Failed car salesman a hazard - judge
A twice-bankrupted used car salesman has been banned from operating a business for a further three years after a judge ruled he was a dishonest commercial hazard.
Patrick Antony Darby, 67, was bankrupted in February 2008 owing $2.5 million, including $2m to collapsed finance company Capital + Merchant.
The Official Assignee objected to his discharge after three years, citing an "absence of commercial morality", and applied to the High Court in Auckland to extend the term of Darby's bankruptcy.
In a reserved ruling delivered last week associate judge Roger Bell added three years to Darby's bankruptcy and noted: "He has limited, if any, appreciation of his lack of business expertise."
Reports of receiver Staples Rodway, appointed by Capital + Merchant, for Darby's motor finance company Hillcrest Services, catalogue a long struggle for documentation and even a tussle over computers that led to an assault charge being laid against the director.
The Official Assignee compiled 1500 pages of evidence against Darby, including disclosures he had continued to use the credit card of his dead wife, and set up numerous new businesses using aliases and seven front-people while bankrupt.
One of the front-people used by Darby to set up a business while bankrupted was described by Justice Bell as "a Thai lady who worked as a cook".
The 2008 bankruptcy was not Darby's first appearance on the insolvency register: In 1990 he was bankrupted over a $479,401 debt. In 1970 and 1994 Darby was convicted for obtaining under false pretences.
The Official Assignee also claimed Darby had hidden assets from creditors after discovering he owned a collection of classic Chevrolet cars throughout his first and second bankruptcies.
Justice Bell said Darby gave an "unconvincing and implausible" explanation of his car ownership.
"His explanation is that he disposed of the vehicles before this first bankruptcy, even though the registration records were not changed to reflect the change of ownership. After his discharge from his first bankruptcy, he says he bought back some of the vehicles."

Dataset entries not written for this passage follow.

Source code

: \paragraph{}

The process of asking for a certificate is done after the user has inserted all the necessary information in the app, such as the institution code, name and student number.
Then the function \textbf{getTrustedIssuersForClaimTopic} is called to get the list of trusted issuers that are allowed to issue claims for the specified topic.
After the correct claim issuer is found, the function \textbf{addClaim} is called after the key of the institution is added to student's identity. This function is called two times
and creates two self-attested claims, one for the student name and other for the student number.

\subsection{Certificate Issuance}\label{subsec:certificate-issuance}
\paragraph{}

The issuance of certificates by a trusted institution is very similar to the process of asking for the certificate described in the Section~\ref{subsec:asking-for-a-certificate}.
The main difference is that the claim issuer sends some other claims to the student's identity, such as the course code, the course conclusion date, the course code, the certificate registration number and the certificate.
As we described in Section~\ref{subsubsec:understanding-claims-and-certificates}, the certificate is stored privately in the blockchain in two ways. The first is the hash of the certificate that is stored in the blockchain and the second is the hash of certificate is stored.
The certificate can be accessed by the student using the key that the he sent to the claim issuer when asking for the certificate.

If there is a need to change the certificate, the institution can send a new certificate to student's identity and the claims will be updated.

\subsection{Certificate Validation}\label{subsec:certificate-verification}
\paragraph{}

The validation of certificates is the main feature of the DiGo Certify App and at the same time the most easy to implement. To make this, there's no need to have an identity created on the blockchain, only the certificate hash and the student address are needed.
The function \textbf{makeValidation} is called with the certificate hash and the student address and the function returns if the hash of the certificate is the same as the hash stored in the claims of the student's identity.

"Hypocritically, Mr Darby holds himself out as creditworthy. A refrain in his examination was to say, ‘Never a day early, never a day late,' as his way of showing that he honoured his debts. The more he said it, the less he was persuasive."
Justice Bell said it was important to protect the public from Darby's attempts at running a business.
"I have very little confidence that if he were to go into business again he would manage it lawfully, successfully and without loss to those he might deal with."